(Collected data)
---*---
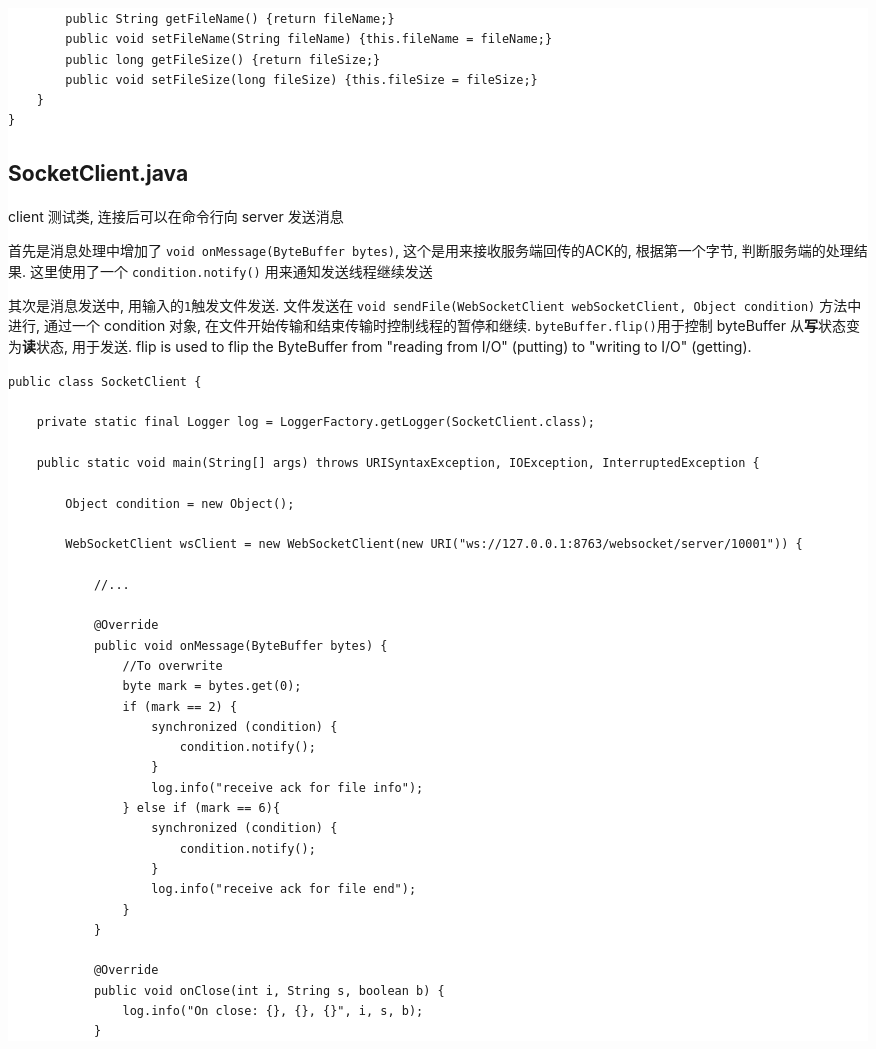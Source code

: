             public String getFileName() {return fileName;}
            public void setFileName(String fileName) {this.fileName = fileName;}
            public long getFileSize() {return fileSize;}
            public void setFileSize(long fileSize) {this.fileSize = fileSize;}
        }
    }
    

SocketClient.java
-----------------

client 测试类, 连接后可以在命令行向 server 发送消息

首先是消息处理中增加了 `void onMessage(ByteBuffer bytes)`, 这个是用来接收服务端回传的ACK的, 根据第一个字节, 判断服务端的处理结果. 这里使用了一个 `condition.notify()` 用来通知发送线程继续发送

其次是消息发送中, 用输入的`1`触发文件发送. 文件发送在 `void sendFile(WebSocketClient webSocketClient, Object condition)` 方法中进行, 通过一个 condition 对象, 在文件开始传输和结束传输时控制线程的暂停和继续. `byteBuffer.flip()`用于控制 byteBuffer 从**写**状态变为**读**状态, 用于发送. flip is used to flip the ByteBuffer from "reading from I/O" (putting) to "writing to I/O" (getting).

    public class SocketClient {
    
        private static final Logger log = LoggerFactory.getLogger(SocketClient.class);
    
        public static void main(String[] args) throws URISyntaxException, IOException, InterruptedException {
    
            Object condition = new Object();
    
            WebSocketClient wsClient = new WebSocketClient(new URI("ws://127.0.0.1:8763/websocket/server/10001")) {
    
                //...
    
                @Override
                public void onMessage(ByteBuffer bytes) {
                    //To overwrite
                    byte mark = bytes.get(0);
                    if (mark == 2) {
                        synchronized (condition) {
                            condition.notify();
                        }
                        log.info("receive ack for file info");
                    } else if (mark == 6){
                        synchronized (condition) {
                            condition.notify();
                        }
                        log.info("receive ack for file end");
                    }
                }
    
                @Override
                public void onClose(int i, String s, boolean b) {
                    log.info("On close: {}, {}, {}", i, s, b);
                }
---*---
- **Instructions to follow**: All lines that hold the word "WebSocketClient" should be copied from the data.

- **Answer space**:
其次是消息发送中, 用输入的`1`触发文件发送. 文件发送在 `void sendFile(WebSocketClient webSocketClient, Object condition)` 方法中进行, 通过一个 condition 对象, 在文件开始传输和结束传输时控制线程的暂停和继续. `byteBuffer.flip()`用于控制 byteBuffer 从**写**状态变为**读**状态, 用于发送. flip is used to flip the ByteBuffer from "reading from I/O" (putting) to "writing to I/O" (getting).
            WebSocketClient wsClient = new WebSocketClient(new URI("ws://127.0.0.1:8763/websocket/server/10001")) {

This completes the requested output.